→ Exercise goal
Nothing but a number is wanted here: the tally of lines in the material below that include "ThreadFactory".
══ Dataset records ══
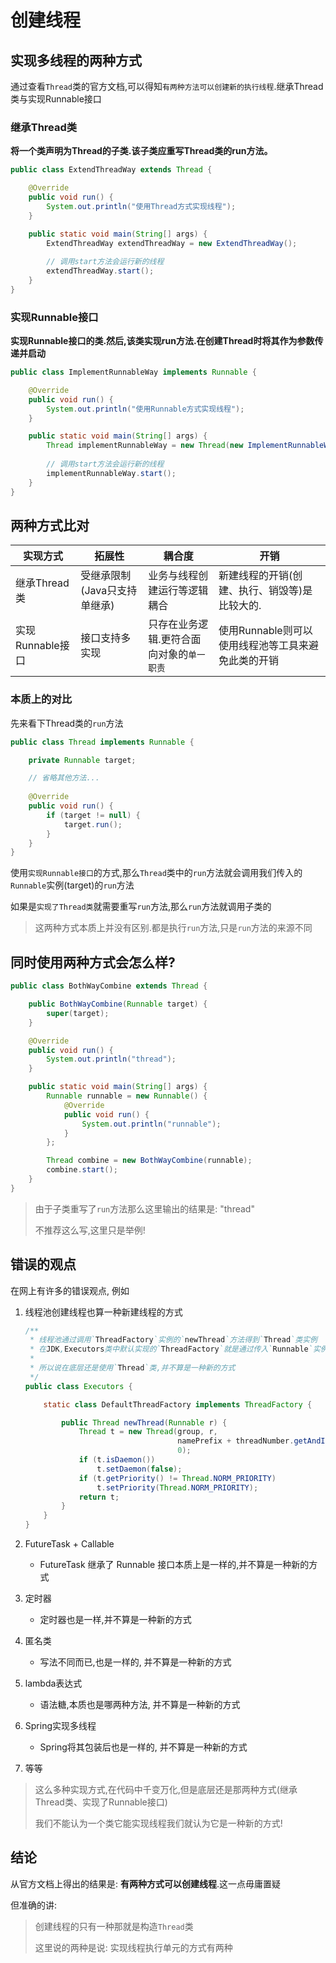 # 创建线程

## 实现多线程的两种方式

通过查看`Thread`类的官方文档,可以得知`有两种方法可以创建新的执行线程`.继承Thread类与实现Runnable接口

### 继承Thread类

**将一个类声明为Thread的子类.该子类应重写Thread类的run方法。**

```java
public class ExtendThreadWay extends Thread {

    @Override
    public void run() {
        System.out.println("使用Thread方式实现线程");
    }

    public static void main(String[] args) {
        ExtendThreadWay extendThreadWay = new ExtendThreadWay();
        
        // 调用start方法会运行新的线程
        extendThreadWay.start();
    }
}
```

### 实现Runnable接口

**实现Runnable接口的类.然后,该类实现run方法.在创建Thread时将其作为参数传递并启动**

```java
public class ImplementRunnableWay implements Runnable {

    @Override
    public void run() {
        System.out.println("使用Runnable方式实现线程");
    }

    public static void main(String[] args) {
        Thread implementRunnableWay = new Thread(new ImplementRunnableWay());
    
        // 调用start方法会运行新的线程
        implementRunnableWay.start();
    }
}
```

## 两种方式比对

| 实现方式 | 拓展性 | 耦合度 | 开销 |
|---|---|---|---|
| 继承Thread类       | 受继承限制(Java只支持单继承)| 业务与线程创建运行等逻辑耦合              | 新建线程的开销(创建、执行、销毁等)是比较大的. |
| 实现Runnable接口   | 接口支持多实现             | 只存在业务逻辑.更符合面向对象的`单一职责`   | 使用Runnable则可以使用线程池等工具来避免此类的开销 |

### 本质上的对比

先来看下Thread类的`run`方法

```java
public class Thread implements Runnable {

    private Runnable target;

    // 省略其他方法...
        
    @Override
    public void run() {
        if (target != null) {
            target.run();
        }
    }
}
```

使用`实现Runnable接口`的方式,那么`Thread`类中的`run`方法就会调用我们传入的`Runnable`实例(target)的`run`方法

如果是`实现了Thread类`就需要重写`run`方法,那么`run`方法就调用子类的

> 这两种方式本质上并没有区别.都是执行`run`方法,只是`run`方法的来源不同

## 同时使用两种方式会怎么样? 

```java
public class BothWayCombine extends Thread {

    public BothWayCombine(Runnable target) {
        super(target);
    }

    @Override
    public void run() {
        System.out.println("thread");
    }

    public static void main(String[] args) {
        Runnable runnable = new Runnable() {
            @Override
            public void run() {
                System.out.println("runnable");
            }
        };

        Thread combine = new BothWayCombine(runnable);
        combine.start();
    }
}
```

> 由于子类重写了`run`方法那么这里输出的结果是: "thread"
>
> 不推荐这么写,这里只是举例!

## 错误的观点

在网上有许多的错误观点, 例如

1. 线程池创建线程也算一种新建线程的方式
    
    ```java
    /**
     * 线程池通过调用`ThreadFactory`实例的`newThread`方法得到`Thread`类实例
     * 在JDK,Executors类中默认实现的`ThreadFactory`就是通过传入`Runnable`实例实现的
     * 
     * 所以说在底层还是使用`Thread`类,并不算是一种新的方式
     */
    public class Executors {
    
        static class DefaultThreadFactory implements ThreadFactory {
    
            public Thread newThread(Runnable r) {
                Thread t = new Thread(group, r,
                                      namePrefix + threadNumber.getAndIncrement(),
                                      0);
                if (t.isDaemon())
                    t.setDaemon(false);
                if (t.getPriority() != Thread.NORM_PRIORITY)
                    t.setPriority(Thread.NORM_PRIORITY);
                return t;
            }
        }
    }
    ```
  
2. FutureTask + Callable
    
    - FutureTask 继承了 Runnable 接口本质上是一样的,并不算是一种新的方式
      
3. 定时器

    - 定时器也是一样,并不算是一种新的方式

4. 匿名类

    - 写法不同而已,也是一样的, 并不算是一种新的方式

5. lambda表达式

    - 语法糖,本质也是哪两种方法, 并不算是一种新的方式

6. Spring实现多线程
    
    - Spring将其包装后也是一样的, 并不算是一种新的方式
    
7. 等等

> 这么多种实现方式,在代码中千变万化,但是底层还是那两种方式(继承Thread类、实现了Runnable接口)
>
> 我们不能认为一个类它能实现线程我们就认为它是一种新的方式!

## 结论

从官方文档上得出的结果是: **有两种方式可以创建线程**.这一点毋庸置疑

但准确的讲:

> 创建线程的只有一种那就是构造`Thread`类
>
> 这里说的两种是说: 实现线程执行单元的方式有两种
═══
→ Reply
3